%%

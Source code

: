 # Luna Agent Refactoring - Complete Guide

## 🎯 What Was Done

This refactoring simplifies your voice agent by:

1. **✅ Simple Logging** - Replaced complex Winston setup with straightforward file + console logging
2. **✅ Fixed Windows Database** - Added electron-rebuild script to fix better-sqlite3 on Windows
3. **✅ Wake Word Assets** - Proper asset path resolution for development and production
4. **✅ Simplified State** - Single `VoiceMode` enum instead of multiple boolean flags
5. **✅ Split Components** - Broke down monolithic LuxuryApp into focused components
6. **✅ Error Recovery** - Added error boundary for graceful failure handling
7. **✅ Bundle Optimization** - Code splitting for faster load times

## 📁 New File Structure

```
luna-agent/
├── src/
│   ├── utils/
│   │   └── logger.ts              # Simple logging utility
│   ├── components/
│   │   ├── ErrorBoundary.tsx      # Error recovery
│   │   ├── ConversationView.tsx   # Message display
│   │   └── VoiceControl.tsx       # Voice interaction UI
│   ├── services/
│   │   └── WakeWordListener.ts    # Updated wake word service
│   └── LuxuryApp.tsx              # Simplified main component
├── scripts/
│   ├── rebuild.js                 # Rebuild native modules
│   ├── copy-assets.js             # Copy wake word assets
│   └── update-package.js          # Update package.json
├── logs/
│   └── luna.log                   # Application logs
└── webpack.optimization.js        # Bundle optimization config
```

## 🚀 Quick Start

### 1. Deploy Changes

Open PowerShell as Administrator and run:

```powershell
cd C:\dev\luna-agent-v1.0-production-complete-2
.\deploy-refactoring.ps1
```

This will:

%%

WHAT IS BEING ASKED | What lines above contain the word "logging"? Please copy each one.

TASK ANSWER |
1. **✅ Simple Logging** - Replaced complex Winston setup with straightforward file + console logging
│   │   └── logger.ts              # Simple logging utility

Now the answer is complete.